The exhibit includes several works by important members of the American Givernois, among them first generation colonists such as Theodore Robinson, whose lyrical adaptation of Impressionism is revealed in “Hillside in Giverny, France,” circa 1891 and Theodore Butler, Monet’s son-in-law, who captured an intimate moment of family life in “Le Bain, Maison Baptists, Giverny, France,” circa 1894.
Frederick Frieseke, who emerged as the most famous American working in Giverny after the turn of the century, is represented by “Medora Clark at the Clark Apartment,” circa 1903, which depicts the lovely wife of his friend and fellow painter, Alson Skinner Clark.
Back in the United States, American Impressionists applied strategies of light and color to the depiction of native scenery, capturing the “spirit of place,” especially in relation to their favorite summer haunts. William Merritt Chase frequented Shinnecock, Long Island, where, in addition to conducting open-air painting classes, he applied his deft brush to depictions of his immediate environment, as revealed in “The Back Yard, Shinnecock, Long Island,” circa 1900, a charming canvas painted at Shinnecock Hills, just west of the village of Southampton.
Other painters of Chase’s milieu were drawn to rural Connecticut, notably John Henry Twachtman, who spent the last 13 years of his life focusing on the scenery in the vicinity of his home in Greenwich. Both “The Cascade, Greenwich, Connecticut,” circa 1890s, and “Hollyhocks,” circa 1880s, reveal his sensitive response to his surroundings and attest to his reputation as the most poetic of the American Impressionists.

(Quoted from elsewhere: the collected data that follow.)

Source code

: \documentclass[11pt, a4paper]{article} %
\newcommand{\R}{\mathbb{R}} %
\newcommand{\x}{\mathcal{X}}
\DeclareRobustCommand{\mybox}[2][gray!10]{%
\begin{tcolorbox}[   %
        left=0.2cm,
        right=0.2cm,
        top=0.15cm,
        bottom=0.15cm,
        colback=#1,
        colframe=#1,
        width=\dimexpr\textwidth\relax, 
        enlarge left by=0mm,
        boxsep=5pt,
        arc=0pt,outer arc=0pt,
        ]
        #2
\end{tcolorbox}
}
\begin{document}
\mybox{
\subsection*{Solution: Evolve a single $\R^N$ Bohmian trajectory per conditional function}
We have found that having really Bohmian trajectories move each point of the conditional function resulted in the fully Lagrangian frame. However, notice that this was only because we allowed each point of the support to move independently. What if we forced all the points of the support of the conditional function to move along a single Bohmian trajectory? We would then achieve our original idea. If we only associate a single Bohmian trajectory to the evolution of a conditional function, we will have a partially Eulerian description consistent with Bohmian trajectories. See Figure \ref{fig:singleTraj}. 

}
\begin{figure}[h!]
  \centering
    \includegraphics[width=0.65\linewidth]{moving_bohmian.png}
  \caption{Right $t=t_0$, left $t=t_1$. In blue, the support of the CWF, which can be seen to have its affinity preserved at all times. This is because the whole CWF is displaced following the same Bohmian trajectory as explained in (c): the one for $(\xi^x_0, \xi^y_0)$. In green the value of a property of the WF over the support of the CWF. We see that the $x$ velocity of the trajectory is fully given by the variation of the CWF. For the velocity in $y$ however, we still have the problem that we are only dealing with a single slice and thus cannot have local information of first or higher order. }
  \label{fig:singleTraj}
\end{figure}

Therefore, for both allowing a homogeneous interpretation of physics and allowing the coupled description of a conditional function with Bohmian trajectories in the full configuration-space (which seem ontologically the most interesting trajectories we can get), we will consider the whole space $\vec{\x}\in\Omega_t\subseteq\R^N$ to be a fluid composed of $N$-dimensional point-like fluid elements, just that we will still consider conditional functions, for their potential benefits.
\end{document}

The Impressionist aesthetic also attracted many of America’s finest portraitists, such as Edmund C. Tarbell, the leader of the Boston School of figure painting. In addition to members of Brahmin society, he also painted his immediate family, as exemplified in “Emeline and Josephine Tarbell (The Artist’s Wife and Daughter),” circa 1905, a canvas that reflects his customary fine craftsmanship and his ability to combine Impressionist precepts within a realist figure style.
Family life also occupied the creative energies of Frank Benson, who garnered widespread acclaim for his joyous portrayals of genteel young women and children in sun-drenched settings. His “Eleanor Holds a Shell, North Haven, Maine,” circa 1902 evokes the sparkling light and atmosphere of a summer’s day and stands as an ode to girlhood innocence.

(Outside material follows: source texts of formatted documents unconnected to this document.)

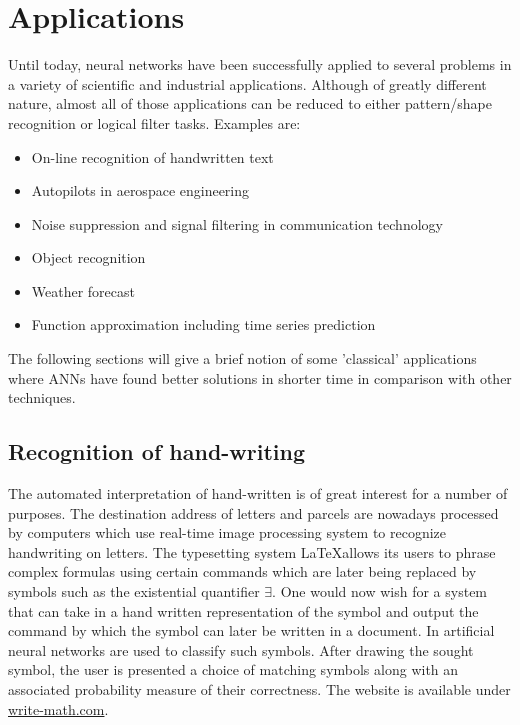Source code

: \documentclass[10pt,a4paper,DIV=11]{scrreprt}
\begin{document}
\section{Applications}
Until today, neural networks have been successfully applied to several problems in a variety of scientific and industrial applications. Although of greatly different nature, almost all of those applications can be reduced to either pattern/shape recognition or logical filter tasks. Examples are:\\
\begin{itemize}
    \item On-line recognition of handwritten text
    \item Autopilots in aerospace engineering
    \item Noise suppression and signal filtering in communication technology 
    \item Object recognition
    \item Weather forecast
    \item Function approximation including time series prediction
\end{itemize}

The following sections will give a brief notion of some 'classical' applications where ANNs have found better solutions in shorter time in comparison with other techniques.
\subsection{Recognition of hand-writing}
The automated interpretation of hand-written is of great interest for a number of purposes. The destination address of letters and parcels are nowadays processed by computers which use real-time image processing system to recognize handwriting on letters. The typesetting system \LaTeX  allows its users to phrase complex formulas using certain commands which are later being replaced by symbols such as the existential quantifier $\exists$. 
One would now wish for a system that can take in a hand written representation of the symbol and output the command by which the symbol can later be written in a document. In \cite{MARTIN} artificial neural networks are used to classify such symbols. After drawing the sought symbol, the user is presented a choice of matching symbols along with an associated probability measure of their correctness. The website is available under \url{write-math.com}.
\\
\end{document}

Among a number of talented women Impressionists featured is Philadelphia-born Cecilia Beaux who made a name for herself as both a portrait and figure painter. Her colorful “Dressing Dolls” was painted in 1928 when Beaux was in Gloucester, Mass., writing her autobiography.
American painting took on new directions during the early-to-mid Twentieth Century, especially in the wake of the Armory Show of 1913, which introduced vanguard European art to American audiences. The simplified forms and intense coloration of Fauvists such as Henri Matisse inspired the work of Ben Benn, represented by “White Horse,” circa 1931 while Synthetic Cubism and Surrealism informed the distinctive approach taken by Francis Criss in works such as “Morning in Florence,” circa 1934.
Other artists retained a commitment to representational Realism but did so in a highly individualistic way. This is demonstrated in the sculptures of Abastenia St Leger Eberle and Bessie Potter Vonnoh, represented by “Seated Indian,” circa 1910s, and “Goodnight,” circa 1900, respectively, and in several of the still lifes in the show.
The late Nineteenth Century trompe l’oil tradition, evident in John Haberle’s “That’s Me (Self Portrait),” circa 1882, was carried on with great success by Otis Kaye, whose stunning oil, “The Golden Touch,” circa 1928, not only deceives the eye but makes a direct and witty statement about the perils of investing during the late 1920s. Realism also informed the aesthetic outlook of Luigi Lucioni; his “Still Life,” circa 1940, reveals his skill in evoking a higher level of reality through innovative designs, precise brushwork and high finish.
The gallery is at 45 East 58th Street and the exhibition runs through December 31. Hours are 9:30 to 5:30 pm, Monday through Saturday.